Third Committee of the 69th Session of the United Nations General Assembly
Intervention on Agenda Item 68b: Extreme Poverty and Human Rights: The Social Protection Floor
by Ms. Shiruzimath Sameer, Representative of the Maldives Delegation
New York, 24 October 2014
Thank you, Madam Chair.
We are privileged to have this opportunity to address the Special Rapporteur on Extreme Poverty and Human Rights, and to voice our support for his message.

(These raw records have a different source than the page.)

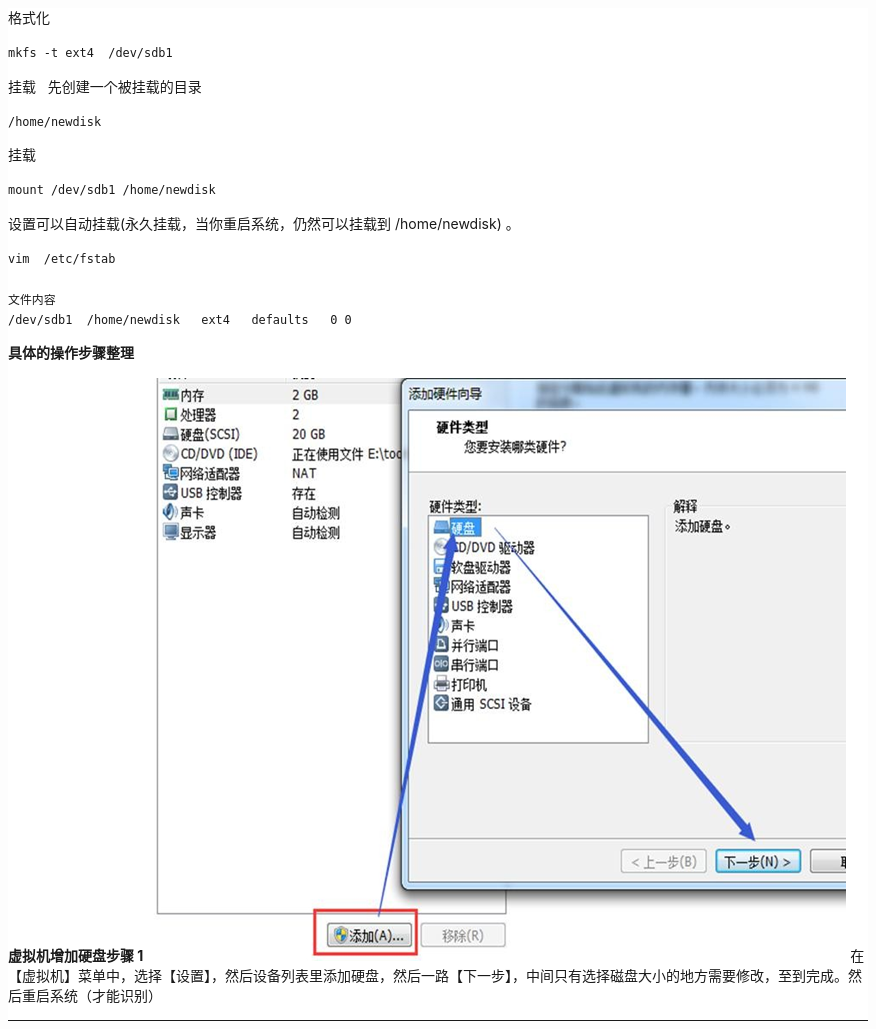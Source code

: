 格式化  
```txt
mkfs -t ext4  /dev/sdb1
```

挂载   
先创建一个被挂载的目录
```txt
/home/newdisk
```
挂载 
```txt
mount /dev/sdb1 /home/newdisk
```

设置可以自动挂载(永久挂载，当你重启系统，仍然可以挂载到 /home/newdisk) 。

```txt
vim  /etc/fstab

文件内容
/dev/sdb1  /home/newdisk   ext4   defaults   0 0
```

**具体的操作步骤整理**

**虚拟机增加硬盘步骤 1**
![](attachment/Pasted%20image%2020230912233835.png)
在【虚拟机】菜单中，选择【设置】，然后设备列表里添加硬盘，然后一路【下一步】，中间只有选择磁盘大小的地方需要修改，至到完成。然后重启系统（才能识别）

---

Poverty eradication is indeed a matter of human rights. We join the call of the Special Rapporteur for the universal implementation of a social protection floor, to guarantee basic economic and social rights for all people; and we support the inclusion of a goal on social protection floors in the post-2015 development agenda. The Maldives was among the first countries to participate in the United Nations Social Protection Floor Initiative , and we assure the Special Rapporteur that we are doing our part.
As a small island developing state experiencing the real and immediate impacts of climate change, as a recently graduated middle-income country, and as a young democracy, the Maldives is making progress towards development in spite of the obstacles that lie on this path. Our priority in this transition is building better lives for the people who are worst off.
In fact; the Maldives has eradicated extreme poverty. The Government passed the Social Protection Act into law in December last year, as the final piece in a suite of legislation designed to empower the poor and vulnerable. Now, all Maldivians enjoy healthcare, social health insurance, and pensions; those in a state of high vulnerability and poverty are entitled to monthly income support; and low-income families receive Government assistance to obtain school materials, medical treatment and disability care.
Despite the Maldives' impressive progress, climate change threatens to push vulnerable Maldivians under the poverty line. Total poverty eradication in our country will be impossible without climate resilience. I ask the Special Rapporteur, how can social protection be more effectively integrated into the climate adaptation agenda? Further, I would like to hear more from the Special Rapporteur on the question of international support, as raised in his report. Given that climate change is a global phenomenon that is disproportionately affecting the people of Small Island Developing States and driving them to poverty, how could the burden of implementing social protection floors be more equitably shared between nations?